Your initial post - you have never EVER used a crop on this horse. In later responses you say the horse reacts badly when she sees one. Which is it?

Look at FEI level riders. They have crops. They might have them in their in the top of their boot, but they have them. ONE refusal and the whole course can be lost.

If you are such a good rider that you don't need to follow advice, why are you taking lessons?


----------



## Nutty Saddler (May 26, 2009)

You never know what may happen or what situation you may find yourself in.

Like some other things in life - I would rather have one and not need it than need it and not have one.


----------



## FlitterBug (May 28, 2009)

I never said that your riding wasn't up to scratch, I said that if you are not confident enough that you can't ride through a tough situation with a crop available without using it incorrectly, then you should not be jumping so high as to test that situation. I was simply using what you had already stated when you gave the reason that you didn't want to use a crop.

Beyond that, where you stated your horse didn't like crops (even though never been used on her?) I agree with the others, that would give me all the more reason to carry one.


----------



## MaggiStar (Mar 19, 2010)

Cougar- No i never considered that i might try that at our next lesson and see can an agreement be made.

MLS- The reason we know she has issues with crops is when i was with my previous instructer he attemted to ride her with one, her reaction was so intense it was decided mutually not to persue using them. We did not when to stress her any further when she had just moved to new surroundings. Since then the need to train her to a crop has never arisen. I can touch her with one lunge etc but if i even pick one up its such a big deal that its avoided.
On hunts if someone uses a stick in front of her that causes a reaction as well.


----------



## MaggiStar (Mar 19, 2010)

Skip- Its ok im just very close to my family but i am an adult!!

MLS- Im not quite sure where i mentioned i dont need lessons im great.....but if i disagree with a method why would i stress my horse and me out if my previous trainer who taught me and my horse for nearly 3years felt training her to a crop was unneccesary then clealry he can see its just not neeeded.


I take lessons to improve my riding not to send my horse into spasmic fits. when the time comes i will train her to a crop on my own somewhere quiet, not in an hours lesson in the middle of a cross country course.

Stromy blues im not quite sure what your getting at! Im not saying those that use crops are bad i use them on my other 8horses its this specific horse i have a problem with using them on


----------



## kitten_Val (Apr 25, 2007)

Skipsfirstspike said:


> Why oh why didn't I marry *rich*???


Lots of them are way too greedy anyway, so don't be upset!


----------



## StormyBlues (Dec 31, 2008)

You said you went to championships and all that. I was saying that going to a championship or something does not mean you are an amazing rider.
_Posted via Mobile Device_


----------



## Chella (May 23, 2009)

Why is everyone attacking her for not wanting to use a crop.

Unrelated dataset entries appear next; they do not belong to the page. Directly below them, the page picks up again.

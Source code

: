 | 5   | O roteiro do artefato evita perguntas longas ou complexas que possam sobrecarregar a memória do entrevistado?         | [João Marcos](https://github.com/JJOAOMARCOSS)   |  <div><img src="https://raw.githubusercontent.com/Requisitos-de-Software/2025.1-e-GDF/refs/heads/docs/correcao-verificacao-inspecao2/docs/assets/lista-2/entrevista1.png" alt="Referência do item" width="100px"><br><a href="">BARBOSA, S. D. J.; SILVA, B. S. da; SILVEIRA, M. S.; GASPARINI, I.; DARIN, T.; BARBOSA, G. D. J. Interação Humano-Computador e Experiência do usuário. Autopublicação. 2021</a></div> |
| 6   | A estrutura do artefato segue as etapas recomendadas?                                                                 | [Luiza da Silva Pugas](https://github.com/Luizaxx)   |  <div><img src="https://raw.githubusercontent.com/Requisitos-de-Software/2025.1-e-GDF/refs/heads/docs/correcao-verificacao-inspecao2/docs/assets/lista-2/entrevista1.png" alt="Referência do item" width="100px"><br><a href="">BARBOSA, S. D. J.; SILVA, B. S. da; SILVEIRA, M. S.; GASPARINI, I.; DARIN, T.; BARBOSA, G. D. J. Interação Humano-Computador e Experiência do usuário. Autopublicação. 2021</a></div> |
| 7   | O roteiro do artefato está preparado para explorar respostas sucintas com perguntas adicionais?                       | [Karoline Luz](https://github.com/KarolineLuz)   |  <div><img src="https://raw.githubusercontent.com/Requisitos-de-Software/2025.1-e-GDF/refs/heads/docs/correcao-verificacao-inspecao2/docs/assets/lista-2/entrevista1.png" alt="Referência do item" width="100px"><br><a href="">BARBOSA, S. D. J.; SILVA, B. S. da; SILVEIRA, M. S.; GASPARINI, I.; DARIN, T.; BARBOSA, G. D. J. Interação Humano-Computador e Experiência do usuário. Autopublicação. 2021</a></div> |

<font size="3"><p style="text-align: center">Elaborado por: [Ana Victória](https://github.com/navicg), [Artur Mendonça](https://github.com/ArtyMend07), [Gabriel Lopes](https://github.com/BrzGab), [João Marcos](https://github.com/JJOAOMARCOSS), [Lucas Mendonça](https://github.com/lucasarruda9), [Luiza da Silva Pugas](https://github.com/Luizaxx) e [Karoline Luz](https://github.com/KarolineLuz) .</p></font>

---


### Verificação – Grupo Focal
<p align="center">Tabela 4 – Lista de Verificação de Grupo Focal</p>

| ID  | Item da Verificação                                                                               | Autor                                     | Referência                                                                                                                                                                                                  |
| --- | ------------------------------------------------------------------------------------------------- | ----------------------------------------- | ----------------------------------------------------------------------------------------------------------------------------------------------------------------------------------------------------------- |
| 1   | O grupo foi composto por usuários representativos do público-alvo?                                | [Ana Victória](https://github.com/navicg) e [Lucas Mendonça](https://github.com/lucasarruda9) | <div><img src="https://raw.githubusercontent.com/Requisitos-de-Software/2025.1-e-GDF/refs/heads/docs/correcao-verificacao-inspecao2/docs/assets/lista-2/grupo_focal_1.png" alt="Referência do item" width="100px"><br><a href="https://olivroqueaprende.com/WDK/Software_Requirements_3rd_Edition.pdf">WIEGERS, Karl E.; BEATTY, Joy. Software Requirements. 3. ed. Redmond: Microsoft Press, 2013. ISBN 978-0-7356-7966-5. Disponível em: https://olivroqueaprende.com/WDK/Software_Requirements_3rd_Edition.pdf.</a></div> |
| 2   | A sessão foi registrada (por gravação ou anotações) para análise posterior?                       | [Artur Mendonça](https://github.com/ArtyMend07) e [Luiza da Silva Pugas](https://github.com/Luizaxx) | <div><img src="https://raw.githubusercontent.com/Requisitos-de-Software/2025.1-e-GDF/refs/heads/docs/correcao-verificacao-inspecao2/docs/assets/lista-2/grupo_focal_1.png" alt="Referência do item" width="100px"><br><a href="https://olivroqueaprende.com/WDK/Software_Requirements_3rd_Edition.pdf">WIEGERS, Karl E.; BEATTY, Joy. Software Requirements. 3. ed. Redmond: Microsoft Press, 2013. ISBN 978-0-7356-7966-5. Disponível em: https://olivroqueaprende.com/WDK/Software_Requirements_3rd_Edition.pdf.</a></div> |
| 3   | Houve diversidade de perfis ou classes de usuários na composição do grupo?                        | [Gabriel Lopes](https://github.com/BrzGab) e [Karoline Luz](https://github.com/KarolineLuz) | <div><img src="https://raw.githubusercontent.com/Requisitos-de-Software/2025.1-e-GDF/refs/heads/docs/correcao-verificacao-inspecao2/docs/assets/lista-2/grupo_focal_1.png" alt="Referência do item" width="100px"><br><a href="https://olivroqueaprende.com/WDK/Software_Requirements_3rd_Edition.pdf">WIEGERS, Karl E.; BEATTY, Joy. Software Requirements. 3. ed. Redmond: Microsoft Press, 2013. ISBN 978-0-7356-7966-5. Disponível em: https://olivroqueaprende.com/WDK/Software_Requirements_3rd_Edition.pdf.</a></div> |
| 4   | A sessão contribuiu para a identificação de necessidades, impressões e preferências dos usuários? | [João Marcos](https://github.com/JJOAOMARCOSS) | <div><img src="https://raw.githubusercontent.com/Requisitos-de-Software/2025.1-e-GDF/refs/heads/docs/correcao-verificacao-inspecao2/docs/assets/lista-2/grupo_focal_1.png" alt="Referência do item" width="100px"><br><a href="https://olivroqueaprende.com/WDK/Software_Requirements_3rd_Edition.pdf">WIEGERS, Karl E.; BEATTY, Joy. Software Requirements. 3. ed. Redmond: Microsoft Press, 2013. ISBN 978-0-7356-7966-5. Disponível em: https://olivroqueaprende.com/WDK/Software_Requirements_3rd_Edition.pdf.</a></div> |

At the end of the day a "trainer" is just an employee who works for you. They are her horses and she gets the last word on how they are trained. Yes she may switch tainers. I don't think it matters how good a rider you are or what level you compete at you can always learn.


----------



## themacpack (Jul 16, 2009)

First of all, not one person has "attacked" her. Those who disagree with her (big difference between the two) have quite clearly stated their reasons as to 'why' -- perhaps if you go back and read the replies you can see both points illustrated.


----------



## justsambam08 (Sep 26, 2009)

Chella said:


> Why is everyone attacking her for not wanting to use a crop. At the end of the day a "trainer" is just an employee who works for you. They are her horses and she gets the last word on how they are trained. Yes she may switch tainers. I don't think it matters how good a rider you are or what level you compete at you can always learn.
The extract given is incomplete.